Costs aside, though, there remain differing views on whether more asymptomatic people should be screened at all. “Pushing more screening also has potential detrimental effects, such as more overdiagnosis,” John Ioannidis, a professor of medicine, health policy, and statistics at Stanford University told me via email. False positives and overtreatment from screening for diseases like prostate and breast cancer are dangerous enough—and occur with such frequency—that any decreases in death due to those cancer screens are likely offset by these risks, risks that are vastly underreported in studies. Colonoscopies, for example, can cause major bleeding or life-threatening intestinal perforation, which can lead to sepsis and death. While rare, these risks must be weighed against the admittedly small number of patients who benefit from CRC screening, especially in younger cohorts.
Nevertheless, all screening is not created equal and Ioannidis believes CRC to be one of the few success stories. Still, he is skeptical about the new ACS guideline. “The data for moving the start age to 45 instead of 50 are weak. It may not be wrong, but my interpretation is that the extra benefit is questionable and may not exist at all,” he says. Even proponents of colonoscopy, including Andrew Chan, agree with this. “We don’t know the long-term benefits of screening in this age range and that’s where we have a deficit and knowledge gap,” Chan adds. Recognizing this, even the ACS describes its own new recommendation as “qualified.” And unlike its unabashed enthusiasm for colonoscopy in patients older than 50, the guideline suggests presenting younger patients with several options, including the stool-based tests favored elsewhere.
Meanwhile, randomized studies that compare colonoscopy to stool testing alone and even colonoscopy versus no screening at all are finally underway. These trials will bring us much closer to definitive answers on whether these regimens are effective and economically sustainable. In the meantime, the expansion of colon cancer screening is likely to continue.
The question is what should people in the 45 to 49 age range do right now?
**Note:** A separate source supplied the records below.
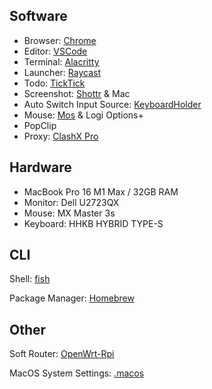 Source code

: ## Software

- Browser: [Chrome](Chrome/Chrome.md)
- Editor: [VSCode](https://code.visualstudio.com/)
- Terminal: [Alacritty](https://github.com/alacritty/alacritty)
- Launcher: [Raycast](https://raycast.com)
- Todo: [TickTick](https://ticktick.com/)
- Screenshot: [Shottr](https://shottr.cc/) & Mac
- Auto Switch Input Source: [KeyboardHolder](https://github.com/leaves615/KeyboardHolder)
- Mouse: [Mos](https://mos.caldis.me/) & Logi Options+
- PopClip
- Proxy: [ClashX Pro](https://install.appcenter.ms/users/clashx/apps/clashx-pro/distribution_groups/public)

## Hardware

- MacBook Pro 16 M1 Max / 32GB RAM
- Monitor: Dell U2723QX
- Mouse: MX Master 3s
- Keyboard: HHKB HYBRID TYPE-S

## CLI

Shell: [fish](https://fishshell.com/)

Package Manager: [Homebrew](https://brew.sh/)

## Other

Soft Router: [OpenWrt-Rpi](https://github.com/SuLingGG/OpenWrt-Rpi)

MacOS System Settings: [.macos](.macos)
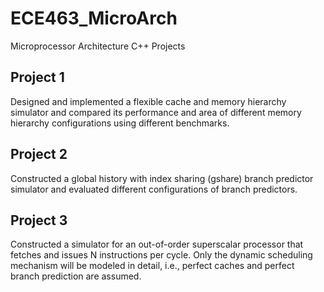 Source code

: # ECE463_MicroArch
Microprocessor Architecture C++ Projects

## Project 1
Designed and implemented a flexible cache and memory hierarchy simulator and compared its performance and area of different memory hierarchy configurations using different benchmarks.

## Project 2
Constructed a global history with index sharing (gshare) branch predictor simulator and evaluated different configurations of branch predictors.

## Project 3
Constructed a simulator for an out-of-order superscalar processor that fetches and issues N instructions per cycle. Only the dynamic scheduling mechanism will be modeled in detail, i.e., perfect caches and perfect branch prediction are assumed.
Bearing in mind that the new ACS guideline is based on no direct clinical evidence at all, and that other prominent expert societies have not adapted this expanded approach, it may be most prudent for younger patients without risk factors (such as a strong family history of CRC) to wait for new evidence to emerge before getting screened for CRC. Caution is especially warranted for younger patients considering colonoscopy as the means of testing. Despite the increased rate of CRC in people younger than 50, the absolute rate remains so minuscule that even rare complications from colonoscopy may turn out to harm more people than could ever have been helped. We simply don’t know yet. Meanwhile, stool-based tests, and even CT scans, may be viable and safe alternatives. But considering the flimsy ground upon which the entire case for expanded CRC rests, for now at least, it’s reasonable to sit this one out.
The opinions expressed in this article are solely those of the author and do not reflect the views and opinions of Brigham and Women’s Hospital.